Pro Code search functionality
GitHub supports searching code. Whether it's from a specific project or from the whole website. What's more, GitHub has excellent SEO and you can easily find any line of code hosted on public repos on GitHub even from Google.
Pro Student discounts
GitHub offers very good student discounts along with other things, such as AWS credits.
Pro Additional features for academics
For those with a valid .edu email or valid school ID there are additional benefits such as free private hosting. While it may take time for the account to be verified, it can easily be worth it.
Pro Project management tools available
GitHub has a tool called (quite intuitively) "Projects". It helps teams to organize and prioritize the work they are doing by creating roadmaps and release checklists.

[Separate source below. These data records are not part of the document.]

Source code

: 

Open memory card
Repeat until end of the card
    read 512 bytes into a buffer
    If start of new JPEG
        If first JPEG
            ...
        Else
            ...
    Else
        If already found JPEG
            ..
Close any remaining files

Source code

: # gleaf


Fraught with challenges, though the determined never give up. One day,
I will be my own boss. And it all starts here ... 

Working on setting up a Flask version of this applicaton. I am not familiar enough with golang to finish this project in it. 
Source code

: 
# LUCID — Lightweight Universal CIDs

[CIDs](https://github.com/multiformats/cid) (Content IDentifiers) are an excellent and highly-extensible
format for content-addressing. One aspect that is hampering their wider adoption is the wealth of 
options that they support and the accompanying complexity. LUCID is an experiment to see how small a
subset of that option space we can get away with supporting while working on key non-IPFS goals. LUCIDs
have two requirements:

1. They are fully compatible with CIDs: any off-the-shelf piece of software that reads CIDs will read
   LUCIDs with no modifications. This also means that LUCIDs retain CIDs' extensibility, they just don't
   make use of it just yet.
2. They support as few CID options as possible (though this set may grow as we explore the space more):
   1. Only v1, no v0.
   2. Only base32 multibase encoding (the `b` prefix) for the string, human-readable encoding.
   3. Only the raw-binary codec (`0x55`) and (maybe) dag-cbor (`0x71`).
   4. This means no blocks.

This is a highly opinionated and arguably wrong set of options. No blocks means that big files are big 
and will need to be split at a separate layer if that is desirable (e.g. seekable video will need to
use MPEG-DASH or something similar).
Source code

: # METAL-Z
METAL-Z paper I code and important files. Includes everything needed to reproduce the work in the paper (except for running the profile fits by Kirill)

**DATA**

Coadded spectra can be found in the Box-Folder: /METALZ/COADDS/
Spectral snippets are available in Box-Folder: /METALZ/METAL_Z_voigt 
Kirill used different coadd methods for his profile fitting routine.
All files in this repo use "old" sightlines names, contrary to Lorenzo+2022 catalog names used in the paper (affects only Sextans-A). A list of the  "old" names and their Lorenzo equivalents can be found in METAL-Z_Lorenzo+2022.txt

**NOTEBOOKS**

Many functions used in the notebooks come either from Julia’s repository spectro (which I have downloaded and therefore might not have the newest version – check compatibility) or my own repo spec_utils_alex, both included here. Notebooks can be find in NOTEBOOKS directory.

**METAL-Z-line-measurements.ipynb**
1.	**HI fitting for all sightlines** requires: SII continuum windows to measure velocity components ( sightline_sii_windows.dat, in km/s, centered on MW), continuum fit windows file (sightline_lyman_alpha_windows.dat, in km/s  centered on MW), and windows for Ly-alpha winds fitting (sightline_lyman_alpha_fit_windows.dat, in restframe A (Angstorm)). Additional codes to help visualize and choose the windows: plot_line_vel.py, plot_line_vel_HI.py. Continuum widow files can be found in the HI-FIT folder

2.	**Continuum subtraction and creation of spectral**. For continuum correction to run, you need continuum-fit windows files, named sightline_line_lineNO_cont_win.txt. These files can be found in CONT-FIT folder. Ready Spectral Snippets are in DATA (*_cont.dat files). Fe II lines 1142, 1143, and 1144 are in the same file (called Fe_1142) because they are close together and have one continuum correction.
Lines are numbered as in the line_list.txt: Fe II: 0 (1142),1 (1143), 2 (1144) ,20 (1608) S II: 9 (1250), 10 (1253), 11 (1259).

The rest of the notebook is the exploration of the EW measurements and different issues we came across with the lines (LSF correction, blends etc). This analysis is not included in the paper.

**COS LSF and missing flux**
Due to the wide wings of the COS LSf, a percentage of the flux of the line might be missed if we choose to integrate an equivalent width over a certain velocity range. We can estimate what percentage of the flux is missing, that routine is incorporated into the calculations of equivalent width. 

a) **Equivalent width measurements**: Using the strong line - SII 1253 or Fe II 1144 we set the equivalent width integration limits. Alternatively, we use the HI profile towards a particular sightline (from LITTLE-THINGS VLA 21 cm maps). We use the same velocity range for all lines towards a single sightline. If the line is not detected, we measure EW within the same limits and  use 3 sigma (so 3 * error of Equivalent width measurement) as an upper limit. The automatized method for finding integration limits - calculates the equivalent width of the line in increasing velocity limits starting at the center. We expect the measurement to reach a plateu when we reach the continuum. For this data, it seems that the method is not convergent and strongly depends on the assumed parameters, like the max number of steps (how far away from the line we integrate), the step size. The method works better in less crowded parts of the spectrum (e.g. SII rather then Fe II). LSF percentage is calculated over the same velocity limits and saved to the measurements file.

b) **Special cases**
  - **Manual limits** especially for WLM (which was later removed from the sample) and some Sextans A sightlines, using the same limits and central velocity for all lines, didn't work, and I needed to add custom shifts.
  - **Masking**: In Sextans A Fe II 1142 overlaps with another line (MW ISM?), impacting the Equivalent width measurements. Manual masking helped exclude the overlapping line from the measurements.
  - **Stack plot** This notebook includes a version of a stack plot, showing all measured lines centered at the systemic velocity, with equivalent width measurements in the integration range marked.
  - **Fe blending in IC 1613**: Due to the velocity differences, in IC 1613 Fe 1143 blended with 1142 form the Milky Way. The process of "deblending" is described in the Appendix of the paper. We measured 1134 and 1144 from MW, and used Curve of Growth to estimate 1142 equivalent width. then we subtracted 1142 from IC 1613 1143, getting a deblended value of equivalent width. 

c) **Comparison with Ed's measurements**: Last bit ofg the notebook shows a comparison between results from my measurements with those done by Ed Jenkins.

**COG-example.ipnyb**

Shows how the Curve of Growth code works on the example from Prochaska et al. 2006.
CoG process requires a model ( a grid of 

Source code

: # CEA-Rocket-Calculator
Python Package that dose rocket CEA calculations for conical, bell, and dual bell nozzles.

Pro Comprehensive documentation
The Sencha documentation is comprehensive, with detailed documentation and a number of examples displaying the various widgets, tools and themes.
Pro Supports MVC and MVVM development
Pro Supports Web and Mobile deployment out of the one framework or codebase
Pro Support for easy theming of applications
Pro Visual Design tool available
The Sencha Architect product allows you to visually build your application, or rapidly prototype a system.
Pro IDE Plugins available
A number of plugins are available for some of the commonly used IDEs (eg: JetBrains, Eclipse, Visual Studio), providing templates, refactoring support, hinting and code completion/generation, as well as management of includes and other time-saving features.
Pro Charting package included
Cons
Con Rule of thumb: 1GB per repository, 100MB per file
For most repositories this is acceptable, but for already large repositories with a long history, this may be a limiting factor.
Con Proprietary
Con Steals and sells your privacy
Con Limited web browser support
Modern web browsers like Waterfox are no longer supported, breaking basic UI elements and making the site unusable.
Con No OAuth2 support
In order to sign in to GitHub, users have to sign up first with unique credentials for GitHub only, so no option to sign in with Google+ or Facebook.
Con Owned by Microsoft
Con Very inconvenient UI
Very hard to switch between projects.
Con Sencha CMD is bloated and frustrating to work with
To do any meaningful development, you are stuck with CMD. There is a gulp task that will handle the JS concatenation, but there is nothing outside of CMD that can handle theming in their ecosystem.
In addition, CMD is based on Java, and is very heavy to run (600MB+ on Windows 10 to watch for changes in the application and recompile).
Con Sencha CMD (their CLI) is under documented, and out of date
Their latest release of CMD changed some configuration locations, but the documentation was not updated to reflect this. There is no reference guide on the json configuration files, other than the (unfortunate use of) comments in the generated json files.
Con They use proprietary extensions to SASS, making it incompatible with anything but their Fashion processor
On the plus side, you do not have to install ruby alongside CMD for more recent versions of ExtJS. However, their Fashion processor seems to only be available through CMD.
Con Too often breaking changes between versions. They have little concept of backwards compatibility
Compounded by the fact that there are now two "toolkits" in the same "version" of ExtJS, with certain components not existing in one vs the other.
Con The IDE tools are not sold separately - you must purchase the appropriate license pack
You get all the IDE plugins, even if you only need one. They should offer sell them individually, or continue to bundle them with a dev license pack.
Con Difficult to integrate with 3rd party software
Any third party library you wish to include has to be wrapped in some sort of component adapter. You have to do a lot of tweaking to get the build process right if you want the 3rd party lib to be bundled into your application in the right order.
Con Can be expensive
The framework is a commercial package, and the recent decision to start with a minimum of 5 users may rule out smaller developer teams or startups. Recently, they have started a program that allow essentially what are contractors to purchase single licenses, but not individual, independent developers.